The world’s fastest and largest
municipal WiFi network is being rolled out in New York.
LinkNYC will provide free-to-use connections with speeds of up to
one gigabit per second through a network of 7,500 wireless hotspots that will
be located on the sites of old telephone boxes. The speeds on offer will be
roughly 20 times faster than the typical broadband service in New York.
The first of two “Link kiosks” will
be unveiled on Tuesday on Third Avenue: the nine-foot towers will act as WiFi
transmitters for a new superfast fiber network to replace the copper wires that
once connected the phone boxes.
Each kiosk will also include a
hands-free phone, an Android tablet for web browsing, and two digital screens
for displaying advertisements, which will be sold to fund the service.
Customers will start testing the
service later this month, and LinkNYC plans to install 500 kiosks by July, at
which point the network will be available in all five boroughs of New
York.
The consortium of investors behind
LinkNYC won the bid to build the service when the city’s phone box franchise
was put out to tender to municipal WiFi companies in 2014.
In June last year, the two leading
members of the LinkNYC consortium were acquired by Sidewalk Labs, an
“urban innovation” company set up by Google, and Dan Doctoroff, the former chief
executive of Bloomberg.
Stanley Shor, a city official, said
the project was part of mayor Bill de Blasio’s efforts to close the “digital
divide” in New York, where about one in four families does not have a broadband
connection.
“This will replace the city’s old phone boxes
with new structures that offer totally free WiFi, bridging the ‘digital
divide’,” Mr Shor said at a briefing on Monday. “People who don’t have internet
in their homes will be able to have it all throughout the city.”
LinkNYC investors plan to spend
roughly $200m building the network, which they hope to finish within eight
years.

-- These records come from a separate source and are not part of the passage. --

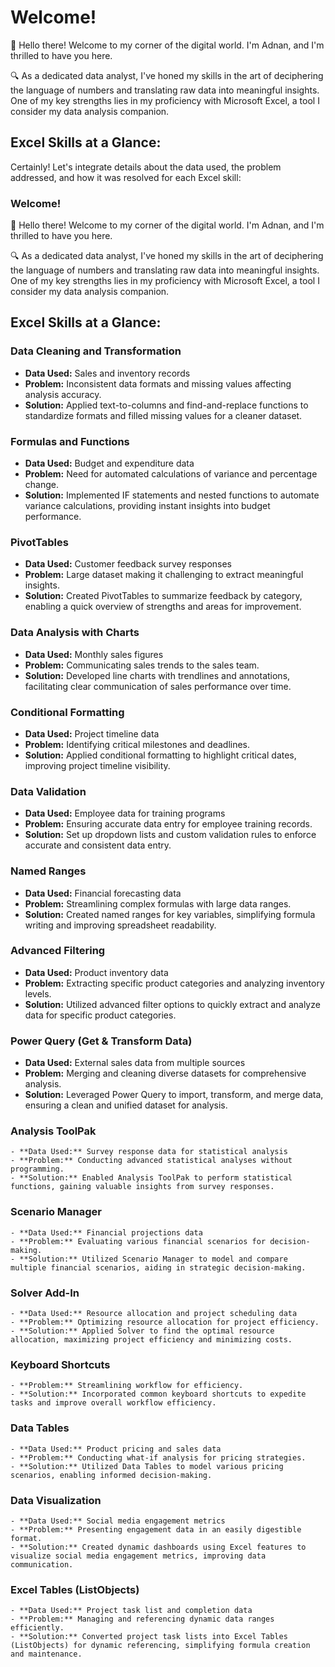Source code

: # Welcome!

👋 Hello there! Welcome to my corner of the digital world. I'm Adnan, and I'm thrilled to have you here.

🔍 As a dedicated data analyst, I've honed my skills in the art of deciphering the language of numbers and translating raw data into meaningful insights. One of my key strengths lies in my proficiency with Microsoft Excel, a tool I consider my data analysis companion.

## Excel Skills at a Glance:

Certainly! Let's integrate details about the data used, the problem addressed, and how it was resolved for each Excel skill:

### Welcome!

👋 Hello there! Welcome to my corner of the digital world. I'm Adnan, and I'm thrilled to have you here.

🔍 As a dedicated data analyst, I've honed my skills in the art of deciphering the language of numbers and translating raw data into meaningful insights. One of my key strengths lies in my proficiency with Microsoft Excel, a tool I consider my data analysis companion.

## Excel Skills at a Glance:

### Data Cleaning and Transformation
   - **Data Used:** Sales and inventory records
   - **Problem:** Inconsistent data formats and missing values affecting analysis accuracy.
   - **Solution:** Applied text-to-columns and find-and-replace functions to standardize formats and filled missing values for a cleaner dataset.

### Formulas and Functions 
   - **Data Used:** Budget and expenditure data
   - **Problem:** Need for automated calculations of variance and percentage change.
   - **Solution:** Implemented IF statements and nested functions to automate variance calculations, providing instant insights into budget performance.

### PivotTables
   - **Data Used:** Customer feedback survey responses
   - **Problem:** Large dataset making it challenging to extract meaningful insights.
   - **Solution:** Created PivotTables to summarize feedback by category, enabling a quick overview of strengths and areas for improvement.

### Data Analysis with Charts
   - **Data Used:** Monthly sales figures
   - **Problem:** Communicating sales trends to the sales team.
   - **Solution:** Developed line charts with trendlines and annotations, facilitating clear communication of sales performance over time.

### Conditional Formatting
   - **Data Used:** Project timeline data
   - **Problem:** Identifying critical milestones and deadlines.
   - **Solution:** Applied conditional formatting to highlight critical dates, improving project timeline visibility.

### Data Validation
   - **Data Used:** Employee data for training programs
   - **Problem:** Ensuring accurate data entry for employee training records.
   - **Solution:** Set up dropdown lists and custom validation rules to enforce accurate and consistent data entry.

### Named Ranges
   - **Data Used:** Financial forecasting data
   - **Problem:** Streamlining complex formulas with large data ranges.
   - **Solution:** Created named ranges for key variables, simplifying formula writing and improving spreadsheet readability.

### Advanced Filtering
   - **Data Used:** Product inventory data
   - **Problem:** Extracting specific product categories and analyzing inventory levels.
   - **Solution:** Utilized advanced filter options to quickly extract and analyze data for specific product categories.

### Power Query (Get & Transform Data) 
   - **Data Used:** External sales data from multiple sources
   - **Problem:** Merging and cleaning diverse datasets for comprehensive analysis.
   - **Solution:** Leveraged Power Query to import, transform, and merge data, ensuring a clean and unified dataset for analysis.

### Analysis ToolPak
    - **Data Used:** Survey response data for statistical analysis
    - **Problem:** Conducting advanced statistical analyses without programming.
    - **Solution:** Enabled Analysis ToolPak to perform statistical functions, gaining valuable insights from survey responses.

### Scenario Manager
    - **Data Used:** Financial projections data
    - **Problem:** Evaluating various financial scenarios for decision-making.
    - **Solution:** Utilized Scenario Manager to model and compare multiple financial scenarios, aiding in strategic decision-making.

### Solver Add-In
    - **Data Used:** Resource allocation and project scheduling data
    - **Problem:** Optimizing resource allocation for project efficiency.
    - **Solution:** Applied Solver to find the optimal resource allocation, maximizing project efficiency and minimizing costs.

### Keyboard Shortcuts
    - **Problem:** Streamlining workflow for efficiency.
    - **Solution:** Incorporated common keyboard shortcuts to expedite tasks and improve overall workflow efficiency.

### Data Tables
    - **Data Used:** Product pricing and sales data
    - **Problem:** Conducting what-if analysis for pricing strategies.
    - **Solution:** Utilized Data Tables to model various pricing scenarios, enabling informed decision-making.

### Data Visualization
    - **Data Used:** Social media engagement metrics
    - **Problem:** Presenting engagement data in an easily digestible format.
    - **Solution:** Created dynamic dashboards using Excel features to visualize social media engagement metrics, improving data communication.

### Excel Tables (ListObjects)
    - **Data Used:** Project task list and completion data
    - **Problem:** Managing and referencing dynamic data ranges efficiently.
    - **Solution:** Converted project task lists into Excel Tables (ListObjects) for dynamic referencing, simplifying formula creation and maintenance.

The consortium has promised to pay New York City $500m or half of its
total revenues, whichever is greater, by the end of the 12-year contract.
The plan is to generate that revenue
by selling advertisements, which will be displayed on 55-inch digital screens,
two of which are mounted on either side of the kiosks.
“We’re going to use real-time
demographic information to inform the adverts, but we will never sell or share
personally identifiable data,” said Colin O’Donnell of the LinkNYC
consortium.
The project has the potential to
steal business from wireless operators as customers may decide to use the free
network rather than paying their mobile phone carrier for data.
The service is intended for
customers who want high-speed internet access through their mobile devices
while travelling on New York’s streets. However, some people who live
close to a kiosk could access the network from inside their apartments,
allowing them to dispense with a paid-for internet connection entirely.